» **Your assignment**: Write out only the lines from the top of the listing below through the one with "Disruptive technology such", exactly as they stand, while keeping pictures out of the copy.

» **Information provided**:

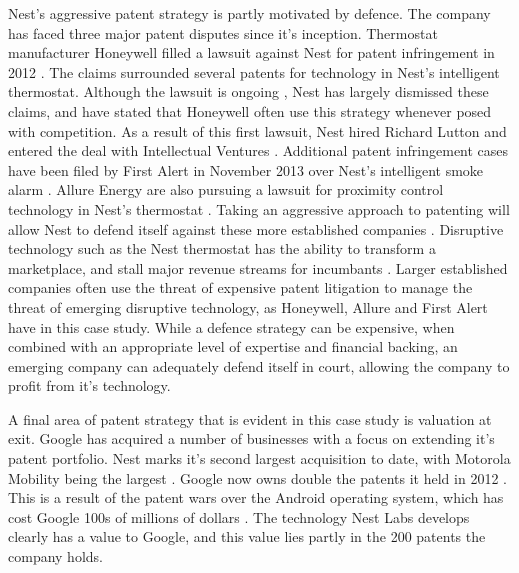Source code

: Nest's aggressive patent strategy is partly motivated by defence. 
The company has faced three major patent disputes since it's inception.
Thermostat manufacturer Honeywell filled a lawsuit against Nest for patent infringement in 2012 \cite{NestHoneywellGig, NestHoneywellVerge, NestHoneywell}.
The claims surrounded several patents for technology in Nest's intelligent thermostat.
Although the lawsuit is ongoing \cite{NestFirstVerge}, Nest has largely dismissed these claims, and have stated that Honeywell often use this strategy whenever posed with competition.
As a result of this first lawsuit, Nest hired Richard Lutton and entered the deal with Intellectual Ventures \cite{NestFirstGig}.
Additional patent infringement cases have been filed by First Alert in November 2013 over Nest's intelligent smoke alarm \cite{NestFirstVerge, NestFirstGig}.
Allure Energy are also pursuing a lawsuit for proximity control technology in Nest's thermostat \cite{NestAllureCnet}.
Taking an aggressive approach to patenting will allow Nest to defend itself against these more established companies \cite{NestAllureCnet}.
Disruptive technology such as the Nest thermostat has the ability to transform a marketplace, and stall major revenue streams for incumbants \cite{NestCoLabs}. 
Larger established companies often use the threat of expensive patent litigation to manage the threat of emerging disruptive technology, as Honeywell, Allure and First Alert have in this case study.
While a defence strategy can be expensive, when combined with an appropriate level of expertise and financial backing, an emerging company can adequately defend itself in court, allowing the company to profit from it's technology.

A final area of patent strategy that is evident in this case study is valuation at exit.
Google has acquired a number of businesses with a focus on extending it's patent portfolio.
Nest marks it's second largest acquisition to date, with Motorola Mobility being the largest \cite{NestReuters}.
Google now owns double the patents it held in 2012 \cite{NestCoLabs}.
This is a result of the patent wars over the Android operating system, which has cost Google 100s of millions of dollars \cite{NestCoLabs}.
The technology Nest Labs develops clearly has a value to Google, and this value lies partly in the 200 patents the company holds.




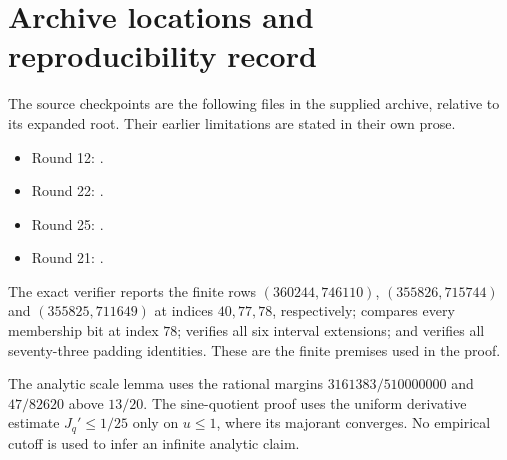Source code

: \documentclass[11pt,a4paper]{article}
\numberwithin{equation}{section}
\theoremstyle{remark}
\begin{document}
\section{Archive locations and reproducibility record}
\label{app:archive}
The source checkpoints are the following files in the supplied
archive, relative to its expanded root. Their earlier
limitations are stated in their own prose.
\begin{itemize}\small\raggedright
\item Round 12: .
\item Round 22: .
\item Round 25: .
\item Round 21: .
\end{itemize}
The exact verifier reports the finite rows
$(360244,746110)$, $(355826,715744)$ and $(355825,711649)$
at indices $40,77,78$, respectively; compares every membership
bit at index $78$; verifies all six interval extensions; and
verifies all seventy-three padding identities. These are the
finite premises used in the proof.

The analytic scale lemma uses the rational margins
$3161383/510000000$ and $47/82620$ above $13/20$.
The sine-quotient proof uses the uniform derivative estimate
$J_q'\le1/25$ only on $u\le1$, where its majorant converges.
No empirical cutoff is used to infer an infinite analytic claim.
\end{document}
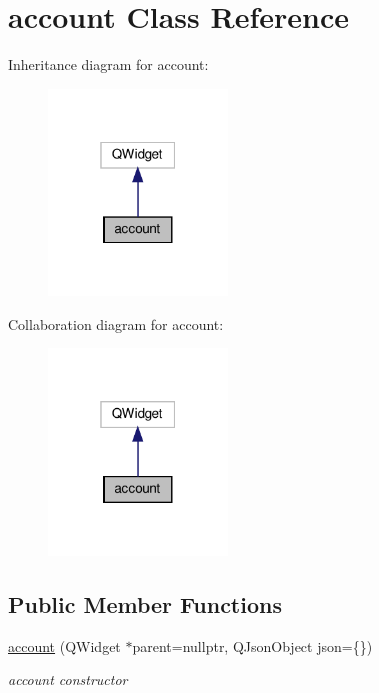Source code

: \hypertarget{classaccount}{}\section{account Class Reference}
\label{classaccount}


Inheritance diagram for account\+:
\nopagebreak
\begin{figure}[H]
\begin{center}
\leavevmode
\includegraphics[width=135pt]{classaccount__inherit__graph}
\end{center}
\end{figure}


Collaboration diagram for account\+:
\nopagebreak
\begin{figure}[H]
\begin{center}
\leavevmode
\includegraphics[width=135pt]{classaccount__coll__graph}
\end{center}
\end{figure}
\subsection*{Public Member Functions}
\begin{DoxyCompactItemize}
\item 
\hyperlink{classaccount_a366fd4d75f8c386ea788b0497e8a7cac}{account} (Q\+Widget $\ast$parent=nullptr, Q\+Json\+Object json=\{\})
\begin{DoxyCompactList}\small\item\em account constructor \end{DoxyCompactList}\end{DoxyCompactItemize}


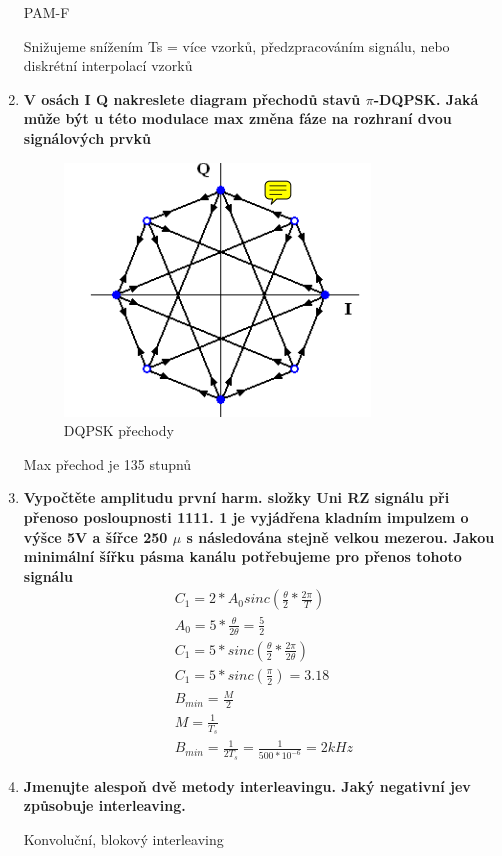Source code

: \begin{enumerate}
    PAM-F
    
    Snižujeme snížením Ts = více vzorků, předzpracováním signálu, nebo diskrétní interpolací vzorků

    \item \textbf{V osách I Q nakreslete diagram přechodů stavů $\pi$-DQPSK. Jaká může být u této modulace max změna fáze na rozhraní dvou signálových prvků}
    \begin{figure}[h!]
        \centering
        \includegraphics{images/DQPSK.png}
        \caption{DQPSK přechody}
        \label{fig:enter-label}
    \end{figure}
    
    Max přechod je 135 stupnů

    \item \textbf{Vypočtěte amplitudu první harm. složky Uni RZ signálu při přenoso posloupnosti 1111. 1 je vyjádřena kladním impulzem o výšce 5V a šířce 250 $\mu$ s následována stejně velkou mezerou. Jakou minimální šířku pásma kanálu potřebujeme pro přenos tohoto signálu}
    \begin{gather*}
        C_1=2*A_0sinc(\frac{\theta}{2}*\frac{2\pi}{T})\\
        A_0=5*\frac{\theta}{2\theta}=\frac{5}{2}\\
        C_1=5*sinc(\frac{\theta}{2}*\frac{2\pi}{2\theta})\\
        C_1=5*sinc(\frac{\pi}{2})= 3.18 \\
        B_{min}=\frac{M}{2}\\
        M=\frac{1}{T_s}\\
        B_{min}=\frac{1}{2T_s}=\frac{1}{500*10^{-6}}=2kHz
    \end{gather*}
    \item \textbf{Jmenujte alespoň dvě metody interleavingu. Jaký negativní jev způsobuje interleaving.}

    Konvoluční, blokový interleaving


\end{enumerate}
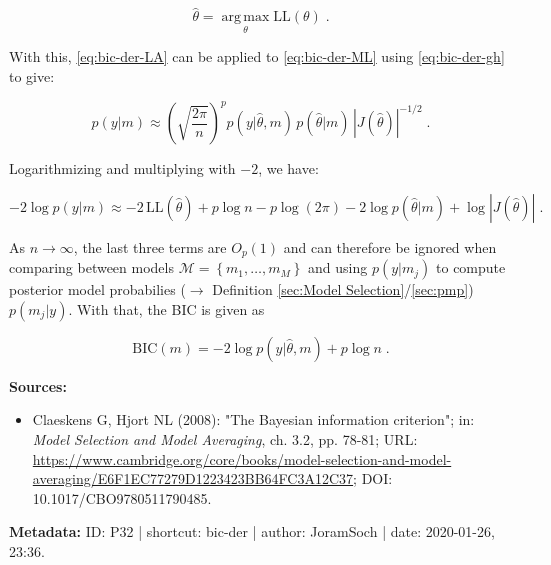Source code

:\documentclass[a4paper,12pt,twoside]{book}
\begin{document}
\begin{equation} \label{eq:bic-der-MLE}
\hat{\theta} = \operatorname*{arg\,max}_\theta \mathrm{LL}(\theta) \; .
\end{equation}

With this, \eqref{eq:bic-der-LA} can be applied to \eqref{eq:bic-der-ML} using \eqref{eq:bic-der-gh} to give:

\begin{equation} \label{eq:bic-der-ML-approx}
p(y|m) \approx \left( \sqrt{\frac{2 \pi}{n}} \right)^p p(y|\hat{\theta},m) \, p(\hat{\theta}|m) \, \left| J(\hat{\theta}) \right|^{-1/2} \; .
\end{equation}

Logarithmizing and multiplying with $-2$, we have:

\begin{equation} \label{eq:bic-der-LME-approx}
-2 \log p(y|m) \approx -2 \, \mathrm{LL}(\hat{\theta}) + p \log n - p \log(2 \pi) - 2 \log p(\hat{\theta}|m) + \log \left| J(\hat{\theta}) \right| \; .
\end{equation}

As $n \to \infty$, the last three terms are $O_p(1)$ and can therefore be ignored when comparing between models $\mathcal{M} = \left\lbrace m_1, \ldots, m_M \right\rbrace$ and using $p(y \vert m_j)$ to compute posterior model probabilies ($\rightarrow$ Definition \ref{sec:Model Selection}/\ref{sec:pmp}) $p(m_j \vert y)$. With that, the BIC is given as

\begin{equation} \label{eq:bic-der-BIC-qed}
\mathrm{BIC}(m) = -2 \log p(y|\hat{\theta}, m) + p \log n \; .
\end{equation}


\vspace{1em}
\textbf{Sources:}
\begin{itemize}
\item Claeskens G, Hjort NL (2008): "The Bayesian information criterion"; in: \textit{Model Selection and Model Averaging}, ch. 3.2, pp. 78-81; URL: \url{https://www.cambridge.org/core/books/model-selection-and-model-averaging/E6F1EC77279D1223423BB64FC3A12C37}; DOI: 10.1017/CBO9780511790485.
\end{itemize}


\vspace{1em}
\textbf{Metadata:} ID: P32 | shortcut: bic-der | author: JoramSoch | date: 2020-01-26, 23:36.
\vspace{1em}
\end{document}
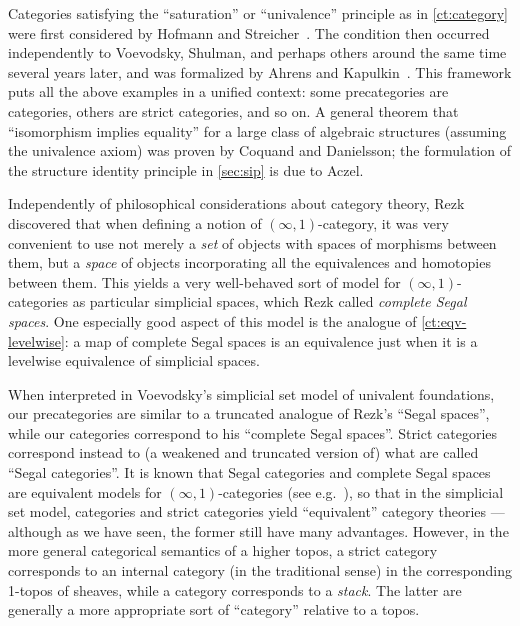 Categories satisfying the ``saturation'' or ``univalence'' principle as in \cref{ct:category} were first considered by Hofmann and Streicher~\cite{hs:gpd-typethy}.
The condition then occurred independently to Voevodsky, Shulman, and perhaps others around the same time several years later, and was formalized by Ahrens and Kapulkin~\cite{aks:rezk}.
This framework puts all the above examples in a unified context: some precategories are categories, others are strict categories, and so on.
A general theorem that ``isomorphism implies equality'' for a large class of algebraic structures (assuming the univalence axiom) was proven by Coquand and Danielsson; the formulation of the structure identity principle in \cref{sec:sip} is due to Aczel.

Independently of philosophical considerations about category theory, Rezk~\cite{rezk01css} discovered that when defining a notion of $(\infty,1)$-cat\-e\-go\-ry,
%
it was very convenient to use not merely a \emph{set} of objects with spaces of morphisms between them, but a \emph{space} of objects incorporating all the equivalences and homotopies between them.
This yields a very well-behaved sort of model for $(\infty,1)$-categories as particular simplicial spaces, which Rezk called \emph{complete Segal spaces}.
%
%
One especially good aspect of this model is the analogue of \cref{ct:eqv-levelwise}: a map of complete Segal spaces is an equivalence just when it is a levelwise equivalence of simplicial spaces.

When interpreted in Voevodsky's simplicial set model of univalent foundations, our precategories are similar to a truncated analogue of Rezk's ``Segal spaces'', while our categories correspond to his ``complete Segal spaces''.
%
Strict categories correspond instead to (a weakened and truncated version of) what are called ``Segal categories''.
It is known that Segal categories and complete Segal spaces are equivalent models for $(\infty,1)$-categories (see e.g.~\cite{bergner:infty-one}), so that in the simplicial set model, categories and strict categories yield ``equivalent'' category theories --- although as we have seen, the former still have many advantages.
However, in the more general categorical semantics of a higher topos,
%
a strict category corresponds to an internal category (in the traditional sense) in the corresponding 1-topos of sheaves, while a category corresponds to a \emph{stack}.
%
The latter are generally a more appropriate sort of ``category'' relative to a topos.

» **Output of the task**:
Source code

: Nest's aggressive patent strategy is partly motivated by defence. 
The company has faced three major patent disputes since it's inception.
Thermostat manufacturer Honeywell filled a lawsuit against Nest for patent infringement in 2012 \cite{NestHoneywellGig, NestHoneywellVerge, NestHoneywell}.
The claims surrounded several patents for technology in Nest's intelligent thermostat.
Although the lawsuit is ongoing \cite{NestFirstVerge}, Nest has largely dismissed these claims, and have stated that Honeywell often use this strategy whenever posed with competition.
As a result of this first lawsuit, Nest hired Richard Lutton and entered the deal with Intellectual Ventures \cite{NestFirstGig}.
Additional patent infringement cases have been filed by First Alert in November 2013 over Nest's intelligent smoke alarm \cite{NestFirstVerge, NestFirstGig}.
Allure Energy are also pursuing a lawsuit for proximity control technology in Nest's thermostat \cite{NestAllureCnet}.
Taking an aggressive approach to patenting will allow Nest to defend itself against these more established companies \cite{NestAllureCnet}.
Disruptive technology such as the Nest thermostat has the ability to transform a marketplace, and stall major revenue streams for incumbants \cite{NestCoLabs}. 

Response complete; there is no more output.